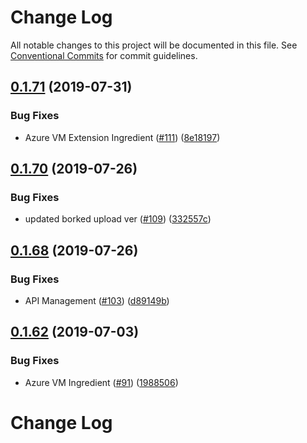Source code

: # Change Log

All notable changes to this project will be documented in this file.
See [Conventional Commits](https://conventionalcommits.org) for commit guidelines.

## [0.1.71](https://github.com/HomecareHomebase/azure-bake/compare/v0.1.70...v0.1.71) (2019-07-31)


### Bug Fixes

* Azure VM Extension Ingredient ([#111](https://github.com/HomecareHomebase/azure-bake/issues/111)) ([8e18197](https://github.com/HomecareHomebase/azure-bake/commit/8e18197))





## [0.1.70](https://github.com/HomecareHomebase/azure-bake/compare/v0.1.68...v0.1.70) (2019-07-26)


### Bug Fixes

* updated borked upload ver ([#109](https://github.com/HomecareHomebase/azure-bake/issues/109)) ([332557c](https://github.com/HomecareHomebase/azure-bake/commit/332557c))





## [0.1.68](https://github.com/HomecareHomebase/azure-bake/compare/v0.1.67...v0.1.68) (2019-07-26)


### Bug Fixes

* API Management ([#103](https://github.com/HomecareHomebase/azure-bake/issues/103)) ([d89149b](https://github.com/HomecareHomebase/azure-bake/commit/d89149b))





## [0.1.62](https://github.com/HomecareHomebase/azure-bake/compare/v0.1.61...v0.1.62) (2019-07-03)


### Bug Fixes

* Azure VM Ingredient ([#91](https://github.com/HomecareHomebase/azure-bake/issues/91)) ([1988506](https://github.com/HomecareHomebase/azure-bake/commit/1988506))





# Change Log
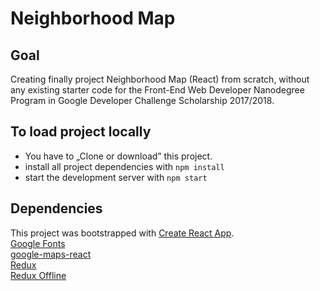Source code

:# Neighborhood Map

## Goal
Creating finally project Neighborhood Map (React) from scratch, without any existing starter code for the Front-End Web Developer Nanodegree Program in Google Developer Challenge Scholarship 2017/2018.

## To load project locally
* You have to „Clone or download” this project.
* install all project dependencies with `npm install`
* start the development server with `npm start`

## Dependencies
This project was bootstrapped with [Create React App](https://github.com/facebookincubator/create-react-app).<br/>
[Google Fonts](https://fonts.google.com/specimen/Merienda?selection.family=Merienda) <br/>
[google-maps-react](https://github.com/fullstackreact/google-maps-react) <br/>
[Redux](https://github.com/reduxjs/redux) <br/>
[Redux Offline](https://github.com/redux-offline/redux-offline) <br/>
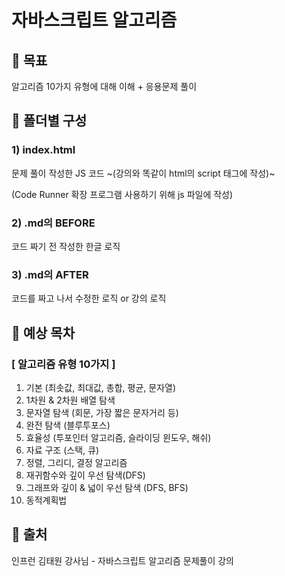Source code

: # 자바스크립트 알고리즘

## 🧿 목표
알고리즘 10가지 유형에 대해 이해 + 응용문제 풀이

## 🎯 폴더별 구성
### 1) index.html
문제 풀이 작성한 JS 코드 ~(강의와 똑같이 html의 script 태그에 작성)~ 
<br/>

(Code Runner 확장 프로그램 사용하기 위해 js 파일에 작성)


### 2) .md의 BEFORE
코드 짜기 전 작성한 한글 로직

### 3) .md의 AFTER
코드를 짜고 나서 수정한 로직 or 강의 로직


## 🎨 예상 목차
### [ 알고리즘 유형 10가지 ]

1. 기본 (최솟값, 최대값, 총합, 평균, 문자열)
2. 1차원 & 2차원 배열 탐색
3. 문자열 탐색 (회문, 가장 짧은 문자거리 등)
4. 완전 탐색 (블루투포스)
5. 효율성 (투포인터 알고리즘, 슬라이딩 윈도우,  해쉬)
6. 자료 구조 (스택, 큐)
7. 정렬, 그리디, 결정 알고리즘
8. 재귀함수와 깊이 우선 탐색(DFS)
9. 그래프와 깊이 & 넓이 우선 탐색 (DFS, BFS)
10. 동적계획법


## 🍰 출처
인프런 김태원 강사님 - 자바스크립트 알고리즘 문제풀이 강의
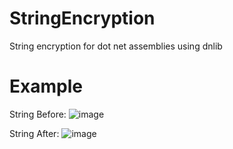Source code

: # StringEncryption
String encryption for dot net assemblies using dnlib

# Example
String Before: 
![image](https://github.com/user-attachments/assets/a8544616-fd99-4cc5-bb68-110082b1a0f0)

String After: 
![image](https://github.com/user-attachments/assets/7d603dd7-0218-4060-a526-a00916c0d492)
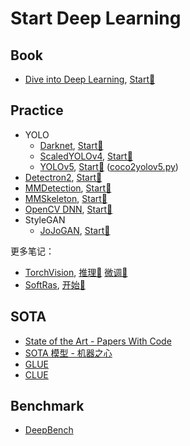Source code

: # Start Deep Learning

## Book

- [Dive into Deep Learning](https://github.com/d2l-ai/), [Start🚀](https://github.com/ikuokuo/read-d2l)

## Practice

- YOLO
  - [Darknet](https://github.com/pjreddie/darknet), [Start🚀](https://github.com/ikuokuo/start-yolov4)
  - [ScaledYOLOv4](https://github.com/WongKinYiu/ScaledYOLOv4), [Start🚀](https://github.com/ikuokuo/start-scaled-yolov4)
  - [YOLOv5](https://github.com/ultralytics/yolov5), [Start📙](https://github.com/ultralytics/yolov5/wiki/Train-Custom-Data) ([coco2yolov5.py](https://github.com/ikuokuo/start-scaled-yolov4/blob/main/scripts/coco2yolov5.py))
- [Detectron2](https://github.com/facebookresearch/detectron2), [Start📝](practice/Detectron2/README.md)
- [MMDetection](https://github.com/open-mmlab/mmdetection), [Start📝](practice/MMDetection/README.md)
- [MMSkeleton](https://github.com/open-mmlab/mmskeleton), [Start📝](practice/MMSkeleton/README.md)
- [OpenCV DNN](https://docs.opencv.org/5.x/d2/d58/tutorial_table_of_content_dnn.html), [Start🚀](https://github.com/ikuokuo/start-opencv)
- StyleGAN
  - [JoJoGAN](https://github.com/mchong6/JoJoGAN), [Start📝](practice/JoJoGAN/README.md)

更多笔记：

- [TorchVision](https://pytorch.org/vision/stable/index.html), [推理🚀](https://yyixx.com/docs/algo/torch/torchvision_model_inference/) [微调🚀](https://yyixx.com/docs/algo/torch/torchvision_fasterrcnn_finetuning)
- [SoftRas](https://github.com/ShichenLiu/SoftRas), [开始🚀](https://yyixx.com/docs/algo/3d_recon/softras)

## SOTA

- [State of the Art - Papers With Code](https://paperswithcode.com/sota)
- [SOTA 模型 - 机器之心](https://www.jiqizhixin.com/sota)
- [GLUE](https://gluebenchmark.com/leaderboard)
- [CLUE](https://www.cluebenchmarks.com/)

## Benchmark

- [DeepBench](https://github.com/baidu-research/DeepBench)
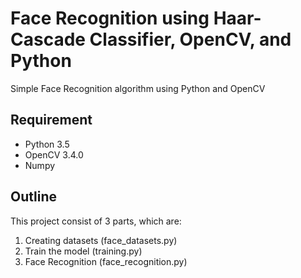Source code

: # Face Recognition using Haar-Cascade Classifier, OpenCV, and Python
Simple Face Recognition algorithm using Python and OpenCV

## Requirement
- Python 3.5
- OpenCV 3.4.0
- Numpy

## Outline
This project consist of 3 parts, which are:
1. Creating datasets (face_datasets.py)
2. Train the model (training.py)
3. Face Recognition (face_recognition.py)
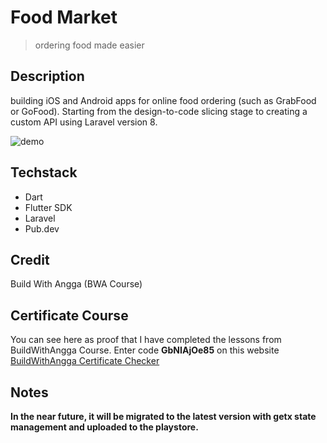 # Food Market
> ordering food made easier 

## Description
building iOS and Android apps for online food ordering (such as GrabFood or GoFood). Starting from the design-to-code slicing stage to creating a custom API using Laravel version 8.

![demo](https://github.com/nugrahaz/nugrahaz/assets/69227102/78b8fd7e-58f3-4dc5-9066-2bfa4f9bf8aa)


## Techstack

- Dart
- Flutter SDK
- Laravel
- Pub.dev

## Credit
Build With Angga (BWA Course)

## Certificate Course
You can see here as proof that I have completed the lessons from BuildWithAngga Course. Enter code **GbNIAjOe85** on this website <a href="https://buildwithangga.com/cek-sertifikat">BuildWithAngga Certificate Checker</a>

## Notes
**In the near future, it will be migrated to the latest version with getx state management and uploaded to the playstore.**

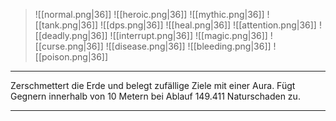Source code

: > ![[normal.png|36]] ![[heroic.png|36]] ![[mythic.png|36]]
> ![[tank.png|36]] ![[dps.png|36]] ![[heal.png|36]]
> ![[attention.png|36]] ![[deadly.png|36]] ![[interrupt.png|36]]
> ![[magic.png|36]] ![[curse.png|36]] ![[disease.png|36]] ![[bleeding.png|36]] ![[poison.png|36]] 

***
Zerschmettert die Erde und belegt zufällige Ziele mit einer Aura. Fügt Gegnern innerhalb von 10 Metern bei Ablauf 149.411 Naturschaden zu.

***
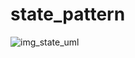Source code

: # state_pattern
![img_state_uml](https://user-images.githubusercontent.com/36104356/38442917-9f355fe2-39f2-11e8-8e55-8101238d8b57.PNG)
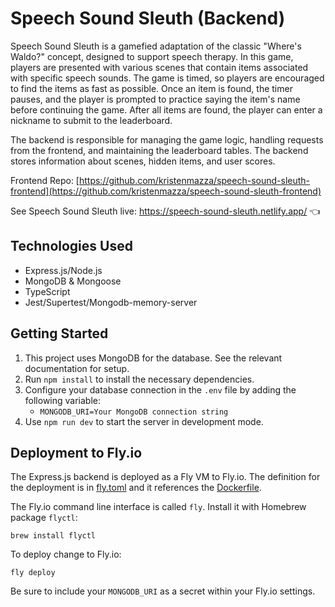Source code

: # Speech Sound Sleuth (Backend)

Speech Sound Sleuth is a gamefied adaptation of the classic "Where's Waldo?" concept, designed to support speech therapy. In this game, players are presented with various scenes that contain items associated with specific speech sounds. The game is timed, so players are encouraged to find the items as fast as possible. Once an item is found, the timer pauses, and the player is prompted to practice saying the item's name before continuing the game. After all items are found, the player can enter a nickname to submit to the leaderboard.

The backend is responsible for managing the game logic, handling requests from the frontend, and maintaining the leaderboard tables. The backend stores information about scenes, hidden items, and user scores.

Frontend Repo: [https://github.com/kristenmazza/speech-sound-sleuth-frontend](https://github.com/kristenmazza/speech-sound-sleuth-frontend)

See Speech Sound Sleuth live: https://speech-sound-sleuth.netlify.app/ :point_left:

## Technologies Used

- Express.js/Node.js
- MongoDB & Mongoose
- TypeScript
- Jest/Supertest/Mongodb-memory-server

## Getting Started

1. This project uses MongoDB for the database. See the relevant documentation for setup.
2. Run `npm install` to install the necessary dependencies.
3. Configure your database connection in the `.env` file by adding the following variable:
   - `MONGODB_URI=Your MongoDB connection string`
4. Use `npm run dev` to start the server in development mode.

## Deployment to Fly.io

The Express.js backend is deployed as a Fly VM to Fly.io. The definition for the deployment is in [fly.toml](./fly.toml) and it references the [Dockerfile](./Dockerfile).

The Fly.io command line interface is called `fly`. Install it with Homebrew package `flyctl`:

    brew install flyctl

To deploy change to Fly.io:

    fly deploy

Be sure to include your `MONGODB_URI` as a secret within your Fly.io settings.

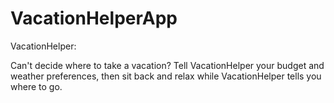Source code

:# VacationHelperApp

VacationHelper: 

Can't decide where to take a vacation? Tell VacationHelper your budget and weather preferences, then sit back and relax while VacationHelper tells you where to go.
= = = = =
What the task requires ::
Having found the line with "This project consist" and the line with "building iOS and" in the material above, write out exactly those two and every line between, leaving the pictures out.

Expected answer ::
This project consist of 3 parts, which are:
1. Creating datasets (face_datasets.py)
2. Train the model (training.py)
3. Face Recognition (face_recognition.py)
 # Food Market
> ordering food made easier 

## Description
building iOS and Android apps for online food ordering (such as GrabFood or GoFood). Starting from the design-to-code slicing stage to creating a custom API using Laravel version 8.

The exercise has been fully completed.